At least 2,000 allied veterans of the battle, as well as Viscount Montgomery of Alamein, son of the victor, are expected to attend the official Commonwealth ceremony. Mr Major will read a lesson from Revelations, Chapter 21: 'And God will wipe away tears from their eyes.'

The ceremonies will commemorate the battle of which Churchill said: 'Before Alamein we never had a victory. After Alamein we never had a defeat.' Yesterday, the most sinister discovery afforded by the trip to the museum was made by Churchill's grandson Winston who, though fresh from his a successful Parliamentary battle with Mr Major over pit closures, is one of a group of MPs accompanying him. As they toured the relics of Tutankhamun's tomb, Mr Churchill learned a curious fact about the car accident which put his father, Randolph, in hospital for seven weeks in Cairo in 1942.

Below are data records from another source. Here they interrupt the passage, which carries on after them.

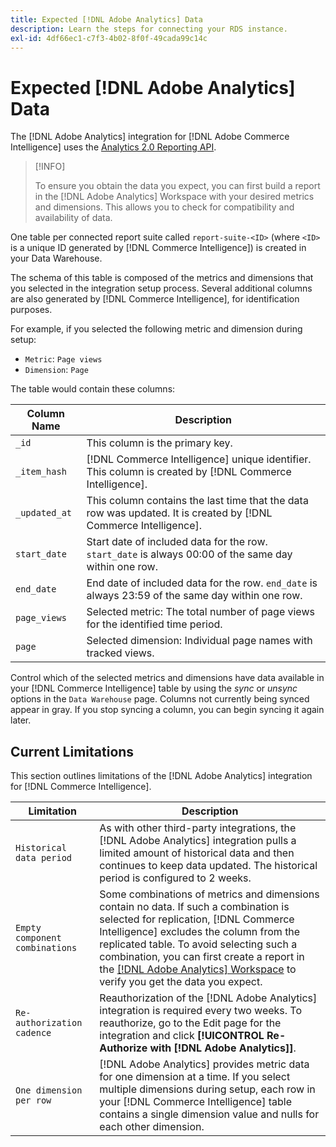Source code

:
 ```yaml
---
title: Expected [!DNL Adobe Analytics] Data
description: Learn the steps for connecting your RDS instance.
exl-id: 4df66ec1-c7f3-4b02-8f0f-49cada99c14c
---
```

# Expected [!DNL Adobe Analytics] Data

The [!DNL Adobe Analytics] integration for [!DNL Adobe Commerce Intelligence] uses the [Analytics 2.0 Reporting API](https://developer.adobe.com/analytics-apis/docs/2.0/#!AdobeDocs/analytics-2.0-apis/master/README.md).

>[!INFO]
>
>To ensure you obtain the data you expect, you can first build a report in the [!DNL Adobe Analytics] Workspace with your desired metrics and dimensions. This allows you to check for compatibility and availability of data.

One table per connected report suite called `report-suite-<ID>` (where `<ID>` is a unique ID generated by [!DNL Commerce Intelligence]) is created in your Data Warehouse.

The schema of this table is composed of the metrics and dimensions that you selected in the integration setup process. Several additional columns are also generated by [!DNL Commerce Intelligence], for identification purposes.

For example, if you selected the following metric and dimension during setup:
- `Metric`: `Page views`
- `Dimension`: `Page`

The table would contain these columns:

| Column Name | Description |
| --- | --- |
| `_id` | This column is the primary key. |
| `_item_hash` | [!DNL Commerce Intelligence] unique identifier. This column is created by [!DNL Commerce Intelligence].|
| `_updated_at` | This column contains the last time that the data row was updated. It is created by [!DNL Commerce Intelligence].|
| `start_date` | Start date of included data for the row. `start_date` is always 00:00 of the same day within one row.|
| `end_date` | End date of included data for the row. `end_date` is always 23:59 of the same day within one row.|
| `page_views` | Selected metric: The total number of page views for the identified time period.|
| `page` | Selected dimension: Individual page names with tracked views.|

Control which of the selected metrics and dimensions have data available in your [!DNL Commerce Intelligence] table by using the *sync* or *unsync* options in the `Data Warehouse` page. Columns not currently being synced appear in gray. If you stop syncing a column, you can begin syncing it again later.

## Current Limitations

This section outlines limitations of the [!DNL Adobe Analytics] integration for [!DNL Commerce Intelligence].

| Limitation | Description |
| --- | --- |
| `Historical data period` | As with other third-party integrations, the [!DNL Adobe Analytics] integration pulls a limited amount of historical data and then continues to keep data updated. The historical period is configured to 2 weeks. |
| `Empty component combinations` | Some combinations of metrics and dimensions contain no data. If such a combination is selected for replication, [!DNL Commerce Intelligence] excludes the column from the replicated table. To avoid selecting such a combination, you can first create a report in the [[!DNL Adobe Analytics] Workspace](https://experienceleague.adobe.com/docs/analytics/analyze/analysis-workspace/home.html?lang=en) to verify you get the data you expect. |
| `Re-authorization cadence` | Reauthorization of the [!DNL Adobe Analytics] integration is required every two weeks. To reauthorize, go to the Edit page for the integration and click **[!UICONTROL Re-Authorize with [!DNL Adobe Analytics]]**. |
| `One dimension per row` | [!DNL Adobe Analytics] provides metric data for one dimension at a time. If you select multiple dimensions during setup, each row in your [!DNL Commerce Intelligence] table contains a single dimension value and nulls for each other dimension. |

Mr Churchill was told by Sir Carol Mather, former MP for Esher and a veteran of the Western Desert campaign, that his father was returning from the Benghazi raid in an Army vehicle driven by David Stirling, who later formed the SAS.

A journalist killed in the same accident had been the last survivor of those who accompanied Lord Carnarvon's expedition to the Tomb of Tutankhamun. The story is the latest evidence of the 'curse of Tutankhamun', which has it that all those who witnessed the tomb's opening met violent or unnatural deaths.

Mohammed Saleh, the museum's director, told Mr Major of a text in one of the tombs about the tolerance of Ra, the sun god. Ra's vengeful daughter Hatour went down to earth and massacred people for failing to pray to her father. Troubled by the slaughter, Ra suggested she drink her victims' blood. He substituted a mixture of wine and ochre so that his daughter fell into a deep sleep. When she awoke she had forgotten about her destructive mission.

Mr Major listened fascinated. But if he was wishing that something similarly benign could happen to the daughter of a Grantham grocer, he did not let on.